Une donnée à méditer dont fait part le journaliste Marwan Bishara : «C'est le massacre du 25 février 1994 à Hébron, au cours duquel le colon extrémiste Baruch Goldstein tua vingt-neuf Palestiniens et en blessa cent vingt-neuf, qui poussa le Hamas à commettre de nombreux attentats suicides, déstabilisant l'autorité de Yasser Arafat comme celle d'Itzhak Rabin», ajoutant «(...) Dans leur livre Lords of the Lands (5) démontrent le lien entre actions israéliennes et réactions palestiniennes. Contrairement à l'idée reçue, la plupart des attentats suicides ripostaient en effet à des assassinats commis par l'armée, souvent dans des périodes où les Palestiniens semblaient baisser les bras ou bien respectaient une retenue qu'ils s'étaient eux-mêmes imposée. Par exemple, le 31 juillet 2001, c'est l'exécution de deux dirigeants de Hamas de Naplouse qui met fin à un cessez-le feu décrété par le mouvement près de deux mois auparavant et conduit au terrible attentat du 9 août contre une pizzeria de Jérusalem (quinze morts).

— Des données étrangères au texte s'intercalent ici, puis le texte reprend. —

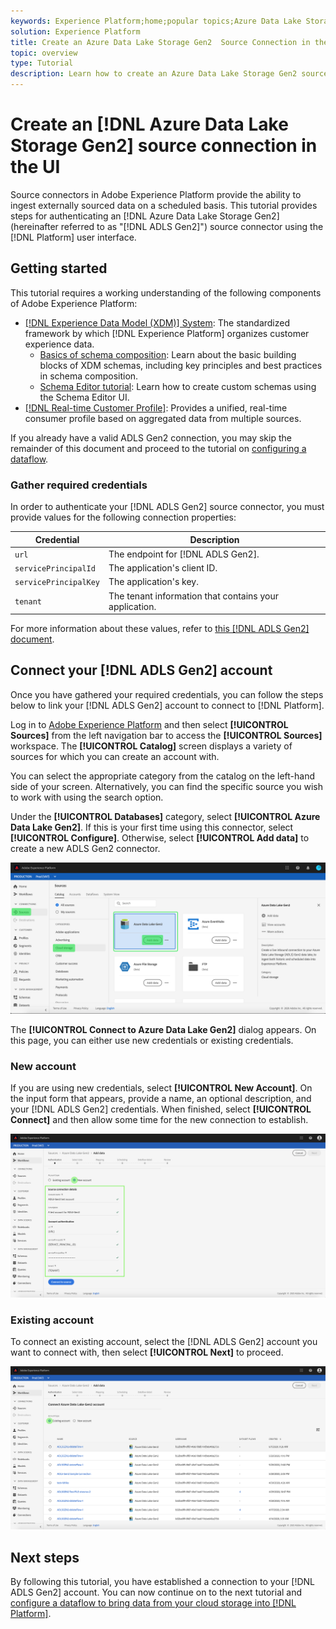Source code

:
 ```yaml
---
keywords: Experience Platform;home;popular topics;Azure Data Lake Storage Gen2;ADLS Gen2;adls gen2;adls connector
solution: Experience Platform
title: Create an Azure Data Lake Storage Gen2  Source Connection in the UI
topic: overview
type: Tutorial
description: Learn how to create an Azure Data Lake Storage Gen2 source connection using the Adobe Experience Platform UI.
---
```


# Create an [!DNL Azure Data Lake Storage Gen2] source connection in the UI

Source connectors in Adobe Experience Platform provide the ability to ingest externally sourced data on a scheduled basis. This tutorial provides steps for authenticating an [!DNL Azure Data Lake Storage Gen2] (hereinafter referred to as "[!DNL ADLS Gen2]") source connector using the [!DNL Platform] user interface.

## Getting started

This tutorial requires a working understanding of the following components of Adobe Experience Platform:

-   [[!DNL Experience Data Model (XDM)] System](../../../../../xdm/home.md): The standardized framework by which [!DNL Experience Platform] organizes customer experience data.
    -   [Basics of schema composition](../../../../../xdm/schema/composition.md): Learn about the basic building blocks of XDM schemas, including key principles and best practices in schema composition.
    -   [Schema Editor tutorial](../../../../../xdm/tutorials/create-schema-ui.md): Learn how to create custom schemas using the Schema Editor UI.
-   [[!DNL Real-time Customer Profile]](../../../../../profile/home.md): Provides a unified, real-time consumer profile based on aggregated data from multiple sources.

If you already have a valid ADLS Gen2 connection, you may skip the remainder of this document and proceed to the tutorial on [configuring a dataflow](../../dataflow/batch/cloud-storage.md).

### Gather required credentials

In order to authenticate your [!DNL ADLS Gen2] source connector, you must provide values for the following connection properties:

| Credential | Description |
| ---------- | ----------- |
| `url` | The endpoint for [!DNL ADLS Gen2]. |
| `servicePrincipalId` | The application's client ID. |
| `servicePrincipalKey` | The application's key. |
| `tenant` | The tenant information that contains your application. |

For more information about these values, refer to [this [!DNL ADLS Gen2] document](https://docs.microsoft.com/en-us/azure/data-factory/connector-azure-data-lake-storage).

## Connect your [!DNL ADLS Gen2] account

Once you have gathered your required credentials, you can follow the steps below to link your [!DNL ADLS Gen2] account to connect to [!DNL Platform].

Log in to [Adobe Experience Platform](https://platform.adobe.com) and then select **[!UICONTROL Sources]** from the left navigation bar to access the **[!UICONTROL Sources]** workspace. The **[!UICONTROL Catalog]** screen displays a variety of sources for which you can create an account with.

You can select the appropriate category from the catalog on the left-hand side of your screen. Alternatively, you can find the specific source you wish to work with using the search option.

Under the **[!UICONTROL Databases]** category, select **[!UICONTROL Azure Data Lake Gen2]**. If this is your first time using this connector, select **[!UICONTROL Configure]**. Otherwise, select **[!UICONTROL Add data]** to create a new ADLS Gen2 connector.

![](../../../../images/tutorials/create/adls-gen2/catalog.png)

The **[!UICONTROL Connect to Azure Data Lake Gen2]** dialog appears. On this page, you can either use new credentials or existing credentials. 

### New account

If you are using new credentials, select **[!UICONTROL New Account]**. On the input form that appears, provide a name, an optional description, and your [!DNL ADLS Gen2] credentials. When finished, select **[!UICONTROL Connect]** and then allow some time for the new connection to establish.

![](../../../../images/tutorials/create/adls-gen2/connect.png)

### Existing account

To connect an existing account, select the [!DNL ADLS Gen2] account you want to connect with, then select **[!UICONTROL Next]** to proceed.

![](../../../../images/tutorials/create/adls-gen2/existing.png)

## Next steps

By following this tutorial, you have established a connection to your [!DNL ADLS Gen2] account. You can now continue on to the next tutorial and [configure a dataflow to bring data from your cloud storage into [!DNL Platform]](../../dataflow/batch/cloud-storage.md).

De même, le 23 juillet 2002, un bombardement sur un quartier surpeuplé de Gaza tue un leader du Hamas, Salah Shéhadé, et avec quinze civils dont onze enfants, et ce, quelques heures avant une trêve unilatérale annoncée. Suit un attentat suicide, le 4 août. Enfin, le 10 juin 2003, un des principaux responsables du Hamas, M. Abdelaziz Al-Rantissi est blessé lors d'une tentative d'assassinat qui coûte la vie à quatre civils palestiniens, et entraîne l'attentat contre un bus de Jérusalem, lequel fit seize morts (Al-Rantissi sera finalement tué en Avril 2004)»(6).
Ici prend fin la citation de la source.